■ **Activity**: Count up the lines below in which the string "counting" appears. The reply should be that number alone.

»»

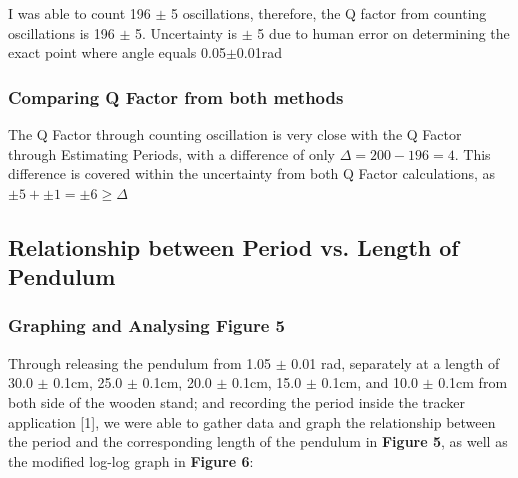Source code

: \documentclass{article}
\begin{document}
\noindent I was able to count 196 $\pm$ 5 oscillations, therefore, the Q factor from counting oscillations is 196 $\pm$ 5. Uncertainty is $\pm$ 5 due to human error on determining the exact point where angle equals 0.05$\pm$0.01rad

\subsubsection{Comparing Q Factor from both methods}

The Q Factor through counting oscillation is very close with the Q Factor through Estimating Periods, with a difference of only $\Delta = 200-196=4$. This difference is covered within the uncertainty from both Q Factor calculations, as $\pm 5 + \pm 1 = \pm 6 \geqslant \Delta $


\subsection{Relationship between Period vs. Length of Pendulum}
\subsubsection{Graphing and Analysing Figure 5}
Through releasing the pendulum from 1.05 $\pm$ 0.01 rad, separately at a length of  30.0 $\pm$ 0.1cm,  25.0 $\pm$ 0.1cm, 20.0 $\pm$ 0.1cm, 15.0 $\pm$ 0.1cm, and 10.0 $\pm$ 0.1cm  from both side of the wooden stand; and recording the period inside the tracker application [1], we were able to gather data and graph the relationship between the period and the corresponding length of the pendulum in \textbf{Figure 5}, as well as the modified log-log graph in \textbf{Figure 6}:
\end{document}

««

■ **Result for this task**: 2